Closed travissluka closed 3 years ago

travissluka commented 3 years ago

BUMP is no longer working for us after a recent update to SABER. It appears that it now expects the area field to be provided (actually it seems that it was expecting area before, but was somehow working even though we weren't providing it.)

To confirm this, I tested by adding the following quick hack to the geometry constructor

atlas::Field area = atlasFunctionSpace_->createField<double>(
                   atlas::option::levels(1) |
                   atlas::option::name("area"));
make_view<double, 2>(area).assign(110000.0 * 110000.0);
atlasFieldSet_->add(area);

And the staticbinit.x is able to run again, though with slightly different answers.

We obviously will want to fill in the area with the actual gridcell area. I'm assuming that ATLAS should have a convenient way of calculating and returning the grid cell area, but I wasn't able to find such a method at first glance, perhaps you'll have better luck @loganchen39 ?

This will have to be fixed before the other pending PR

loganchen39 commented 3 years ago

@travissluka Understandable, I'll work on this.

loganchen39 commented 3 years ago

@travissluka The Atlas did not provide such method. Below is the email from Willem.

Hi Ligang, Atlas did not provide a gridcell area because everybody has his own opinion on this, and several answers are possible:

loganchen39 commented 3 years ago

@travissluka In order to compute the grid cell area for each grid point (with lat: -89.5, -88.5, ..., 89.5; and lon: -179.5, -178.5, ..., 179.5), what is the exact definition of the grid cell here? My initial thought is for each grid point, e.g. (85.5, -177.5), the grid cell is a 1x1 degree "square" centered at the grid point, e.g. the "square" with bottom-left (85, -176) and top-right (86, -175), and we need to compute the area of this grid cell for each grid point. Is my understanding right?

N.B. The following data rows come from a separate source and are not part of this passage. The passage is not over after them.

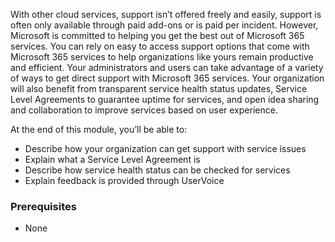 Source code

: With other cloud services, support isn’t offered freely and easily, support is often only available through paid add-ons or is paid per incident. However, Microsoft is committed to helping you get the best out of Microsoft 365 services.  You can rely on easy to access support options that come with Microsoft 365 services to help organizations like yours remain productive and efficient. Your administrators and users can take advantage of a variety of ways to get direct support with Microsoft 365 services. Your organization will also benefit from transparent service health status updates, Service Level Agreements to guarantee uptime for services, and open idea sharing and collaboration to improve services based on user experience.

At the end of this module, you’ll be able to:

- Describe how your organization can get support with service issues
- Explain what a Service Level Agreement is
- Describe how service health status can be checked for services
- Explain feedback is provided through UserVoice

### Prerequisites
- None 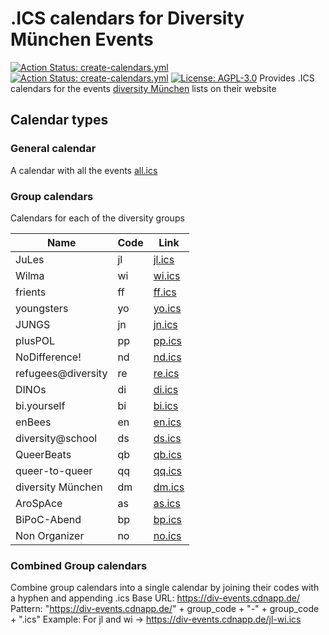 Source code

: # .ICS calendars for Diversity München Events
[![Action Status: create-calendars.yml](https://github.com/louisa-uno/div-events/actions/workflows/update-db.yml/badge.svg)](https://github.com/louisa-uno/div-events/actions/workflows/update-db.yml)
[![Action Status: create-calendars.yml](https://github.com/louisa-uno/div-events/actions/workflows/create-calendars.yml/badge.svg)](https://github.com/louisa-uno/div-events/actions/workflows/create-calendars.yml)
[![License: AGPL-3.0](https://img.shields.io/badge/License-AGPL–3.0-blue.svg)](https://www.gnu.org/licenses/agpl-3.0.html)
Provides .ICS calendars for the events [diversity München](https://diversity-muenchen.de) lists on their website
## Calendar types
### General calendar
A calendar with all the events
[all.ics](https://raw.githubusercontent.com/louisa-uno/div-events/refs/heads/auto-update/all.ics)
### Group calendars
Calendars for each of the diversity groups

| Name               | Code | Link                                                                                                     |
| ------------------ | ---- | -------------------------------------------------------------------------------------------------------- |
| JuLes              | jl   | [jl.ics](https://raw.githubusercontent.com/louisa-uno/div-events/refs/heads/auto-update/calendarsjl.ics) |
| Wilma              | wi   | [wi.ics](https://raw.githubusercontent.com/louisa-uno/div-events/refs/heads/auto-update/calendarswi.ics) |
| frients            | ff   | [ff.ics](https://raw.githubusercontent.com/louisa-uno/div-events/refs/heads/auto-update/calendarsff.ics) |
| youngsters         | yo   | [yo.ics](https://raw.githubusercontent.com/louisa-uno/div-events/refs/heads/auto-update/calendarsyo.ics) |
| JUNGS              | jn   | [jn.ics](https://raw.githubusercontent.com/louisa-uno/div-events/refs/heads/auto-update/calendarsjn.ics) |
| plusPOL            | pp   | [pp.ics](https://raw.githubusercontent.com/louisa-uno/div-events/refs/heads/auto-update/calendarspp.ics) |
| NoDifference!      | nd   | [nd.ics](https://raw.githubusercontent.com/louisa-uno/div-events/refs/heads/auto-update/calendarsnd.ics) |
| refugees@diversity | re   | [re.ics](https://raw.githubusercontent.com/louisa-uno/div-events/refs/heads/auto-update/calendarsre.ics) |
| DINOs              | di   | [di.ics](https://raw.githubusercontent.com/louisa-uno/div-events/refs/heads/auto-update/calendarsdi.ics) |
| bi.yourself        | bi   | [bi.ics](https://raw.githubusercontent.com/louisa-uno/div-events/refs/heads/auto-update/calendarsbi.ics) |
| enBees             | en   | [en.ics](https://raw.githubusercontent.com/louisa-uno/div-events/refs/heads/auto-update/calendarsen.ics) |
| diversity@school   | ds   | [ds.ics](https://raw.githubusercontent.com/louisa-uno/div-events/refs/heads/auto-update/calendarsds.ics) |
| QueerBeats         | qb   | [qb.ics](https://raw.githubusercontent.com/louisa-uno/div-events/refs/heads/auto-update/calendarsqb.ics) |
| queer-to-queer     | qq   | [qq.ics](https://raw.githubusercontent.com/louisa-uno/div-events/refs/heads/auto-update/calendarsqq.ics) |
| diversity München  | dm   | [dm.ics](https://raw.githubusercontent.com/louisa-uno/div-events/refs/heads/auto-update/calendarsdm.ics) |
| AroSpAce           | as   | [as.ics](https://raw.githubusercontent.com/louisa-uno/div-events/refs/heads/auto-update/calendarsas.ics) |
| BiPoC-Abend        | bp   | [bp.ics](https://raw.githubusercontent.com/louisa-uno/div-events/refs/heads/auto-update/calendarsbp.ics) |
| Non Organizer      | no   | [no.ics](https://raw.githubusercontent.com/louisa-uno/div-events/refs/heads/auto-update/calendarsno.ics) |

### Combined Group calendars 
Combine group calendars into a single calendar by joining their codes with a hyphen and appending .ics
Base URL: https://div-events.cdnapp.de/
Pattern: "https://div-events.cdnapp.de/" + group_code + "-" + group_code + ".ics"
Example: For jl and wi → https://div-events.cdnapp.de/jl-wi.ics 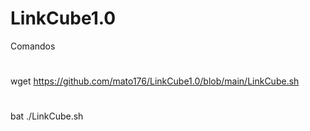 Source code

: # LinkCube1.0

 Comandos
 #
 wget https://github.com/mato176/LinkCube1.0/blob/main/LinkCube.sh 
 #
 bat ./LinkCube.sh 

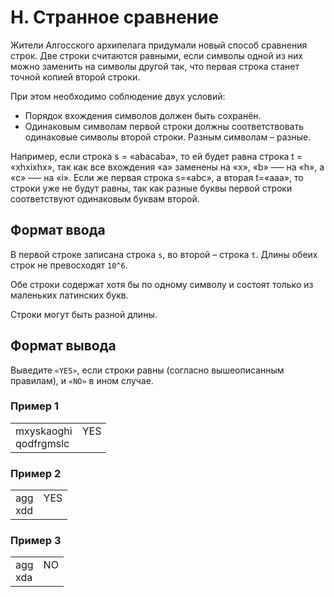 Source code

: # H. Странное сравнение

Жители Алгосского архипелага придумали новый способ сравнения строк. Две строки считаются равными, если символы одной 
из них можно заменить на символы другой так, что первая строка станет точной копией второй строки.

При этом необходимо соблюдение двух условий:

- Порядок вхождения символов должен быть сохранён.
- Одинаковым символам первой строки должны соответствовать одинаковые символы второй строки. Разным символам – разные.

Например, если строка s = «abacaba», то ей будет равна строка t = «xhxixhx», так как все вхождения «a» заменены на 
«x», «b» –— на «h», а «c» –— на «i». Если же первая строка s=«abc», а вторая t=«aaa», то строки уже не будут равны, так 
как разные буквы первой строки соответствуют одинаковым буквам второй.

## Формат ввода
В первой строке записана строка `s`, во второй – строка `t`. Длины обеих строк не превосходят `10^6`.

Обе строки содержат хотя бы по одному символу и состоят только из маленьких латинских букв.

Строки могут быть разной длины.


## Формат вывода

Выведите `«YES»`, если строки равны (согласно вышеописанным правилам), и `«NO»` в ином случае.

### Пример 1

<table><tr>
<td>
mxyskaoghi<br>
qodfrgmslc
</td>
<td>
YES<br>
<br>
</td>
</tr></table>

### Пример 2

<table><tr>
<td>
agg<br>
xdd
</td>
<td>
YES<br>
<br>
</td>
</tr></table>

### Пример 3

<table><tr>
<td>
agg<br>
xda
</td>
<td>
NO<br>
<br>
</td>
</tr></table>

travissluka commented 3 years ago

I agree with you that our idea of a cell is the 1x1 grid with the given lat/lon point being the center.

I talked to the JEDI team this morning about this though, and they said that, yes, area is now required, but it does not have to be an exact area, just an approximation. I don't know how much work it would be to get the dx and dy from atlas to properly calculate the grid cell area. It might be more work than it's worth at this point. Assuming we're going to be using regular lat/lon grid for the foreseeable future, adding this chunk of code to the Geometry constructor seems to work.

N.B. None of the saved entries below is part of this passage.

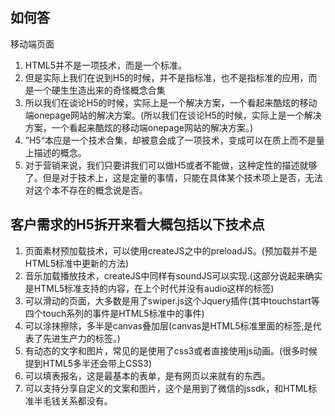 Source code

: ## 如何答
移动端页面

1. HTML5并不是一项技术，而是一个标准。
2. 但是实际上我们在说到H5的时候，并不是指标准，也不是指标准的应用，而是一个硬生生造出来的奇怪概念合集
3. 所以我们在谈论H5的时候，实际上是一个解决方案，一个看起来酷炫的移动端onepage网站的解决方案。(所以我们在谈论H5的时候，实际上是一个解决方案，一个看起来酷炫的移动端onepage网站的解决方案。)
4. ”H5“本应是一个技术合集，却被意会成了一项技术，变成可以在质上而不是量上描述的概念。
5. 对于营销来说，我们只要讲我们可以做H5或者不能做，这种定性的描述就够了。但是对于技术上，这是定量的事情，只能在具体某个技术项上是否，无法对这个本不存在的概念说是否。


## 客户需求的H5拆开来看大概包括以下技术点
1. 页面素材预加载技术，可以使用createJS之中的preloadJS。(预加载并不是HTML5标准中更新的方法)
2. 音乐加载播放技术，createJS中同样有soundJS可以实现.(这部分说起来确实是HTML5标准支持的内容，在上个时代并没有audio这样的标签)
3. 可以滑动的页面，大多数是用了swiper.js这个Jquery插件(其中touchstart等四个touch系列的事件是HTML5标准中的事件)
4. 可以涂抹擦除，多半是canvas叠加层(canvas是HTML5标准里面的标签,是代表了先进生产力的标签。)
5. 有动态的文字和图片，常见的是使用了css3或者直接使用js动画。(很多时候提到HTML5多半还会带上CSS3)
6. 可以填表报名，这是最基本的表单，是有网页以来就有的东西。
7. 可以支持分享自定义的文案和图片，这个是用到了微信的jssdk，和HTML标准半毛钱关系都没有。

    double dx = 2. * M_PI * atlas::util::DatumIFS::radius()
        / atlasFunctionSpace()->grid().nxmax();
    auto lonlat_data = make_view<double, 2>(atlasFunctionSpace_->lonlat());
    atlas::Field area = atlasFunctionSpace_->createField<double>(
        atlas::option::levels(1) | atlas::option::name("area"));
    auto area_data = make_view<double, 2>(area);
    for (int i=0; i < atlasFunctionSpace_->size(); i++) {
      area_data(i, 0) = dx*dx*cos(lonlat_data(i, 1)*M_PI/180.);
    }
    atlasFieldSet_->add(area);

This only works however for a global regular latlon grid. We might want to use other grid types, including regional grids, in the future, but I think this would work for now and we can fix it properly if we need to.

loganchen39 commented 3 years ago

@travissluka added your code and updated the branch, please merge for now.